In Indo-European studies, the salmon problem or salmon argument (also known by the German term Lachsargument) is an outdated argument in favour of placing the Indo-European urheimat in the Baltic region, as opposed to the Eurasian Steppe, based on the cognate etymology of the respective words for salmon in Germanic and Balto-Slavic languages.  The word's wide distribution likely means it existed in its current form in a Proto-Indo-European language.

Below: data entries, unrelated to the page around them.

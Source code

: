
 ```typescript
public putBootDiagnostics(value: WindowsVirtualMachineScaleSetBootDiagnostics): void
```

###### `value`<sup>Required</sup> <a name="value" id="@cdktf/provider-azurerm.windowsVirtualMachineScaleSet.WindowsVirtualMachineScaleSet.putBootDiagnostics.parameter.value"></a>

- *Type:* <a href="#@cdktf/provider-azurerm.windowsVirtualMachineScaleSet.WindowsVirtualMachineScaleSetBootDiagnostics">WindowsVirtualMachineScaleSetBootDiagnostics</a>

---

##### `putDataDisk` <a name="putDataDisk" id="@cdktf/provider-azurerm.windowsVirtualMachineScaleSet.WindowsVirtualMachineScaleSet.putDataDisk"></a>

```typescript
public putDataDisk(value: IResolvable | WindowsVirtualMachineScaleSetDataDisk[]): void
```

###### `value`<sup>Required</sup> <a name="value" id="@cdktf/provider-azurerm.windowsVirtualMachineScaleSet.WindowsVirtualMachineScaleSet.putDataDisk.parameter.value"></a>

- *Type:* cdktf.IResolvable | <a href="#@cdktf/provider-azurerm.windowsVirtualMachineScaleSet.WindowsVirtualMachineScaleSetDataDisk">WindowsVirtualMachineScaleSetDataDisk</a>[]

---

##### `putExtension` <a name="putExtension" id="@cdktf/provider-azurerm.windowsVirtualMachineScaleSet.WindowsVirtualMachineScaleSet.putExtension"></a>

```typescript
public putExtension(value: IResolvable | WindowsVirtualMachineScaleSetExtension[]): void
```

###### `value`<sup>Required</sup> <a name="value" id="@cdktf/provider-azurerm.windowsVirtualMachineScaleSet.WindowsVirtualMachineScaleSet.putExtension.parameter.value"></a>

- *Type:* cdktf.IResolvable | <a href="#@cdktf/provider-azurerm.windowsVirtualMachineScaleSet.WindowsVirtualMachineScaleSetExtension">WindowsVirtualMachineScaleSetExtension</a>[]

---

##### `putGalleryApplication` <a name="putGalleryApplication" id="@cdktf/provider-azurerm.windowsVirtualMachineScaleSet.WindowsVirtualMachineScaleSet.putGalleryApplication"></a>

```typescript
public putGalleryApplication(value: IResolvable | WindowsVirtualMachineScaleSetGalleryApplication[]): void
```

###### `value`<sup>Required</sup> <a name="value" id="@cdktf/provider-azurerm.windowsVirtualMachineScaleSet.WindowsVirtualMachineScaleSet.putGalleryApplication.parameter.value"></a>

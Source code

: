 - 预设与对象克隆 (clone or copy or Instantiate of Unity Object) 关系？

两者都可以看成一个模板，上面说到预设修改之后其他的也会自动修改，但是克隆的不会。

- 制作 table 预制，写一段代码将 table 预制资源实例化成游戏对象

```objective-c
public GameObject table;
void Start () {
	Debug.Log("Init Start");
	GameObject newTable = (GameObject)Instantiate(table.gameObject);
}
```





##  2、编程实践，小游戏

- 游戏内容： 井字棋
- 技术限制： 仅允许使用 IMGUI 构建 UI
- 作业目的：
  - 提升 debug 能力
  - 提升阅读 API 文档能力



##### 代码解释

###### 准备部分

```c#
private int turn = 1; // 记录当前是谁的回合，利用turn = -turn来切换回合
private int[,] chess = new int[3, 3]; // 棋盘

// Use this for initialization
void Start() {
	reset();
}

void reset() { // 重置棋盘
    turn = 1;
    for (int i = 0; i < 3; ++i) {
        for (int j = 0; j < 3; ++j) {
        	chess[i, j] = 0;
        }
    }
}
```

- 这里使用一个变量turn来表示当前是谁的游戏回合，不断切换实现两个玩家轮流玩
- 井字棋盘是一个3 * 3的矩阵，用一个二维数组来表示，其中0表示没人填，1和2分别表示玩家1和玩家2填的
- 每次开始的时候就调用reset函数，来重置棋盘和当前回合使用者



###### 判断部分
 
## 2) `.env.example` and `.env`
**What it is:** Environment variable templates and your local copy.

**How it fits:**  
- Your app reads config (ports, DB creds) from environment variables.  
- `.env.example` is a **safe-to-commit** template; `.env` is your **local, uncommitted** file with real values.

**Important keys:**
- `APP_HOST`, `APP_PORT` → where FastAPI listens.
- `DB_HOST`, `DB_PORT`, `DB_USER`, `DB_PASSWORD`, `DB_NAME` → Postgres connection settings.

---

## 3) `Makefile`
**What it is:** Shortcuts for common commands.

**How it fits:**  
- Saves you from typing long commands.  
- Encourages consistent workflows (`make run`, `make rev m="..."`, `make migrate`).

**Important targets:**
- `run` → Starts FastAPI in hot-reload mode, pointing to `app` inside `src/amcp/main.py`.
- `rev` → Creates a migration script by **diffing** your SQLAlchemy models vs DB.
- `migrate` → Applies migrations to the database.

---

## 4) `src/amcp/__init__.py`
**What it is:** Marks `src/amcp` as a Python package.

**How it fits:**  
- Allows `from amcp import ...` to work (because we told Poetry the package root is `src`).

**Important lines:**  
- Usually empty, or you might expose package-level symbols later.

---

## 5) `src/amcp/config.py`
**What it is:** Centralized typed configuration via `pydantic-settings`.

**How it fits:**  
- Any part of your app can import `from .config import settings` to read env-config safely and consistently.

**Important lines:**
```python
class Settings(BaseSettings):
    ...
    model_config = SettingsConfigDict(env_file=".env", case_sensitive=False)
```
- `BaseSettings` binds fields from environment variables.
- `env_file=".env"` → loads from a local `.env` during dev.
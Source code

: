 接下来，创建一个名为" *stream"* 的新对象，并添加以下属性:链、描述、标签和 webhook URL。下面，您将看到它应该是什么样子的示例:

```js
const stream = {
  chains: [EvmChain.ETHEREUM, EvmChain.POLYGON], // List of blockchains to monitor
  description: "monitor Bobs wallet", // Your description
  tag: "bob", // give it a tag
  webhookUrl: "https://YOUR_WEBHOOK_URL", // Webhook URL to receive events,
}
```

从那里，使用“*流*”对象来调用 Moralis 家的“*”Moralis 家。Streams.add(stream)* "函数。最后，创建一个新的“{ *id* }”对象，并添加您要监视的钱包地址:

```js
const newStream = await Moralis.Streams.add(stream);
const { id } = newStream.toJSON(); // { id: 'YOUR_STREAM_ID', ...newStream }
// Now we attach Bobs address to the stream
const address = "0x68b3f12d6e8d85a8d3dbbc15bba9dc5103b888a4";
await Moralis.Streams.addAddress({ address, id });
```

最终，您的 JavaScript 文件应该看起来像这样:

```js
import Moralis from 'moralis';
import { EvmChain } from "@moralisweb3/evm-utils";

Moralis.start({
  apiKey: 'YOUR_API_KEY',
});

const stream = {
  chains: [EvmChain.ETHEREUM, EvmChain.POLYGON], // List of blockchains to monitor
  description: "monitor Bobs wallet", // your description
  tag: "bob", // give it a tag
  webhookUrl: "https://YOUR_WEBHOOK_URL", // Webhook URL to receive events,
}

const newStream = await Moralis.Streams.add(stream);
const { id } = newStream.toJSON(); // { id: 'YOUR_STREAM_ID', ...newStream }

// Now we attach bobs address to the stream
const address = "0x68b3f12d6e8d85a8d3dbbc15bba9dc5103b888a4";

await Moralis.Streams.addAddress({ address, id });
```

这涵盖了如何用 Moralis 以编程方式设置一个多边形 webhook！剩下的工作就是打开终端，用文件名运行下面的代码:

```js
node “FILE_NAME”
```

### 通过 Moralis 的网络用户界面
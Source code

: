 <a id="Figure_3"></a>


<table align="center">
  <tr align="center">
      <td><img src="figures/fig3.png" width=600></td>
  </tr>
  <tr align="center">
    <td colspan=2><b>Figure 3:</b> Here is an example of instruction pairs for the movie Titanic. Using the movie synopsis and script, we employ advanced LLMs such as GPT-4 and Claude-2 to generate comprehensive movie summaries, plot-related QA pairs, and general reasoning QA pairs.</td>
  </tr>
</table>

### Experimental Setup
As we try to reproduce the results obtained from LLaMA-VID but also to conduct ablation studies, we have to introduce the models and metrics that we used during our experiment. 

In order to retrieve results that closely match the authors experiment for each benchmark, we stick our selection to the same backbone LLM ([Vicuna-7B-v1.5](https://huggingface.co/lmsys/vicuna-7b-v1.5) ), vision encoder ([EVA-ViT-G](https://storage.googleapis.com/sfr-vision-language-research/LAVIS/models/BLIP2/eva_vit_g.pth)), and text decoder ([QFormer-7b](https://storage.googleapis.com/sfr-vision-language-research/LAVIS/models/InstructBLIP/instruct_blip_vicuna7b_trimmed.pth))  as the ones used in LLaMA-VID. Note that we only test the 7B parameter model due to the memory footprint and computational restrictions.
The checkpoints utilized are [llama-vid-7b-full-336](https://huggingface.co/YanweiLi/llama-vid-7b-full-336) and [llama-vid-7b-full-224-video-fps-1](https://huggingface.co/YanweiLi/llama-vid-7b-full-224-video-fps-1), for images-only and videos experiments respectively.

The reasoning went as follows: Since the term for Atlantic salmon in the Germanic, Baltic and Slavic languages could be derived from a common Proto-Indo-European root *laḱs-, the urheimat of the Indo-Europeans must be where both the languages and the object it describes can be found: Northern-Central Europe. The argument was first put forward by German philologist Otto Schrader in 1883. The argument was subject to continued scholarly debate throughout the late 19th and early 20th centuries, particularly in German academia.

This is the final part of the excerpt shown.